You've set iscrowd=1 for ALL annotations, and hence MMOCR skipped all of them in training. You should only set iscrowd=1 for instances consisting of 3 points only and iscrowd=0 for all other instances.

Oh, I misunderstand that means, I'll try to alter it when GPU free. Thanks a lot.

Xiangrui-Li commented 2 years ago

You've set iscrowd=1 for ALL annotations, and hence MMOCR skipped all of them in training. You should only set iscrowd=1 for instances consisting of 3 points only and iscrowd=0 for all other instances.
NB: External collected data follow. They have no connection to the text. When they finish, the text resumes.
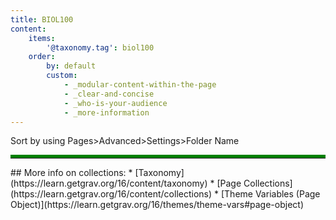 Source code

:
 ```yaml
---
title: BIOL100
content:
    items:
        '@taxonomy.tag': biol100
    order:
        by: default
        custom:
            - _modular-content-within-the-page
            - _clear-and-concise
            - _who-is-your-audience
            - _more-information
---
```


Sort by using Pages>Advanced>Settings>Folder Name

<hr style="border-top: 5px solid green;">
## More info on collections:
* [Taxonomy](https://learn.getgrav.org/16/content/taxonomy)
* [Page Collections](https://learn.getgrav.org/16/content/collections)
* [Theme Variables (Page Object)](https://learn.getgrav.org/16/themes/theme-vars#page-object) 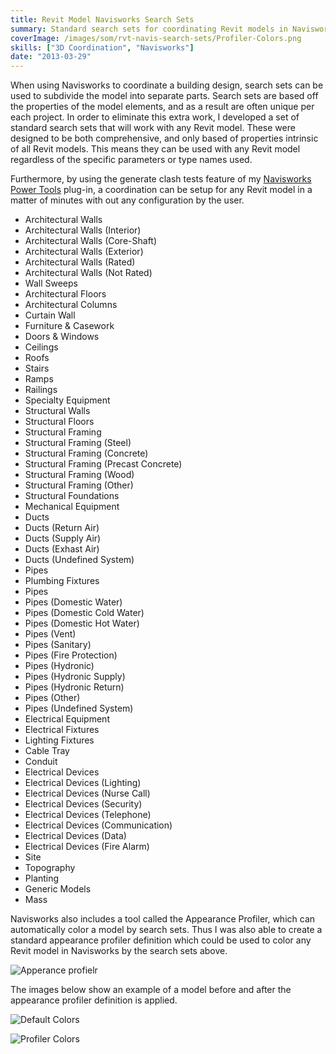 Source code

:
```yaml
---
title: Revit Model Navisworks Search Sets
summary: Standard search sets for coordinating Revit models in Navisworks
coverImage: /images/som/rvt-navis-search-sets/Profiler-Colors.png
skills: ["3D Coordination", "Navisworks"]
date: "2013-03-29"
---
```


When using Navisworks to coordinate a building design, search sets can be used to subdivide the model into separate parts. Search sets are based off the properties of the model elements, and as a result are often unique per each project. In order to eliminate this extra work, I developed a set of standard search sets that will work with any Revit model. These were designed to be both comprehensive, and only based of properties intrinsic of all Revit models. This means they can be used with any Revit model regardless of the specific parameters or type names used.

Furthermore, by using the generate clash tests feature of my [Navisworks Power Tools](/projects/som/navisworks-power-tools) plug-in, a coordination can be setup for any Revit model in a matter of minutes with out any configuration by the user.

- Architectural Walls
- Architectural Walls (Interior)
- Architectural Walls (Core-Shaft)
- Architectural Walls (Exterior)
- Architectural Walls (Rated)
- Architectural Walls (Not Rated)
- Wall Sweeps
- Architectural Floors
- Architectural Columns
- Curtain Wall
- Furniture & Casework
- Doors & Windows
- Ceilings
- Roofs
- Stairs
- Ramps
- Railings
- Specialty Equipment
- Structural Walls
- Structural Floors
- Structural Framing
- Structural Framing (Steel)
- Structural Framing (Concrete)
- Structural Framing (Precast Concrete)
- Structural Framing (Wood)
- Structural Framing (Other)
- Structural Foundations
- Mechanical Equipment
- Ducts
- Ducts (Return Air)
- Ducts (Supply Air)
- Ducts (Exhast Air)
- Ducts (Undefined System)
- Pipes
- Plumbing Fixtures
- Pipes
- Pipes (Domestic Water)
- Pipes (Domestic Cold Water)
- Pipes (Domestic Hot Water)
- Pipes (Vent)
- Pipes (Sanitary)
- Pipes (Fire Protection)
- Pipes (Hydronic)
- Pipes (Hydronic Supply)
- Pipes (Hydronic Return)
- Pipes (Other)
- Pipes (Undefined System)
- Electrical Equipment
- Electrical Fixtures
- Lighting Fixtures
- Cable Tray
- Conduit
- Electrical Devices
- Electrical Devices (Lighting)
- Electrical Devices (Nurse Call)
- Electrical Devices (Security)
- Electrical Devices (Telephone)
- Electrical Devices (Communication)
- Electrical Devices (Data)
- Electrical Devices (Fire Alarm)
- Site
- Topography
- Planting
- Generic Models
- Mass

Navisworks also includes a tool called the Appearance Profiler, which can automatically color a model by search sets. Thus I was also able to create a standard appearance profiler definition which could be used to color any Revit model in Navisworks by the search sets above.

![Apperance profielr](/images/som/rvt-navis-search-sets/Apperance-profielr.png)

The images below show an example of a model before and after the appearance profiler definition is applied.

![Default Colors](/images/som/rvt-navis-search-sets/Default-Colors.png)

![Profiler Colors](/images/som/rvt-navis-search-sets/Profiler-Colors.png)
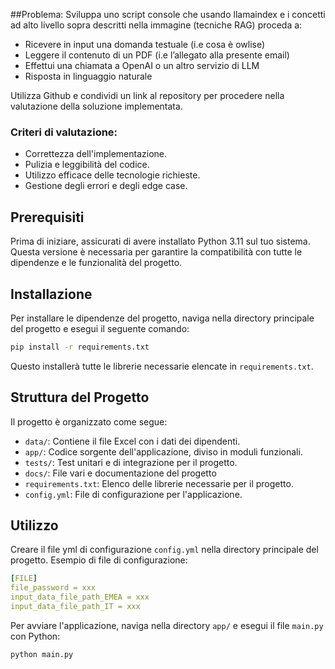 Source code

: 
##Problema:
Sviluppa uno script console che usando llamaindex e i concetti ad alto livello sopra descritti nella immagine (tecniche RAG) proceda a:
- Ricevere in input una domanda testuale (i.e cosa è owlise)
- Leggere il contenuto di un PDF (i.e l’allegato alla presente email)
- Effettui una chiamata a OpenAI o un altro servizio di LLM
- Risposta in linguaggio naturale

Utilizza Github e condividi un link al repository per procedere nella valutazione della soluzione implementata.

### Criteri di valutazione:
- Correttezza dell'implementazione.
- Pulizia e leggibilità del codice.
- Utilizzo efficace delle tecnologie richieste.
- Gestione degli errori e degli edge case.


## Prerequisiti

Prima di iniziare, assicurati di avere installato Python 3.11 sul tuo sistema.
Questa versione è necessaria per garantire la compatibilità con tutte le dipendenze e le funzionalità del progetto.

## Installazione

Per installare le dipendenze del progetto, naviga nella directory principale del progetto e esegui il seguente comando:

```bash
pip install -r requirements.txt
```

Questo installerà tutte le librerie necessarie elencate in `requirements.txt`.

## Struttura del Progetto

Il progetto è organizzato come segue:

- `data/`: Contiene il file Excel con i dati dei dipendenti.
- `app/`: Codice sorgente dell'applicazione, diviso in moduli funzionali.
- `tests/`: Test unitari e di integrazione per il progetto.
- `docs/`: File vari e documentazione del progetto
- `requirements.txt`: Elenco delle librerie necessarie per il progetto.
- `config.yml`: File di configurazione per l'applicazione.

## Utilizzo

Creare il file yml di configurazione `config.yml` nella directory principale del progetto.
Esempio di file di configurazione:

```yaml
[FILE]
file_password = xxx
input_data_file_path_EMEA = xxx
input_data_file_path_IT = xxx
```

Per avviare l'applicazione, naviga nella directory `app/` e esegui il file 
`main.py` con Python:

```bash
python main.py
```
Hey bro. I fix this problem in my project. For this problem, I divided three steps. First step, u need to alter the code in total_text_converter.py. In class load_text_info, load_mat_info and load_png_info u can find the code iscrowd=0, u can follow this HolyCrap96 answer front in my issue. but this operation can't deal with the probelm, so i write something in here

iscrowd = 0
if (contour.shape[0] < 8 or contour.shape[0] % 2 != 0):
    iscrowd = 1

second step,convert total-text datasets and add it to configs. finally step, if u evaluation in fcenet, u will find has something wrong, and the traceback like out of list(detail error i forgeted...). So i alter in textsnake_targets.py. I find this error is resulted from the current_line_len >= length_cussum[current_edge_ind + 1] in class resample_line, out of list index. so i added if to check this whether this parameter meets the requirements. i used this code

if current_line_len >= 1:
    while current_line_len >= length.cumsum[current_line_len + 1]
        current_edge_ind += 1

to instead of the original code current_line_len >= length_cussum[current_edge_ind + 1] and now, congratulations, this dataset can training and evaluating.

gaotongxiao commented 2 years ago

Thanks for sharing! BTW, I did a quick check on textsnake_target.py, but couldn't find the relevant code snippet you mentioned. Is it a part of your local change?

Xiangrui-Li commented 2 years ago

Thanks for sharing! BTW, I did a quick check on textsnake_target.py, but couldn't find the relevant code snippet you mentioned. Is it a part of your local change?

I'm so sorry about it. I search my project and find my mmocr version is 0.3.0+0a521ba in the training log files. I remember that download which after sep. last year. So may be updated during this time. Due to I'm training now, so no plan to open my code or test the new version in short time. So u can debug follow this idea which wanna to test that. I'm not sure about my version is it match this version project. If u need i can share textsnake_target.py and total-text_converter.py to my github.

gaotongxiao commented 2 years ago

No problem, glad to hear that you finally made it. Let us know if you need any help lateron.

Xiangrui-Li commented 2 years ago

No problem, glad to hear that you finally made it. Let us know if you need any help lateron.

Thank you sir. i believe u can handle this problem in the next version. Good luck.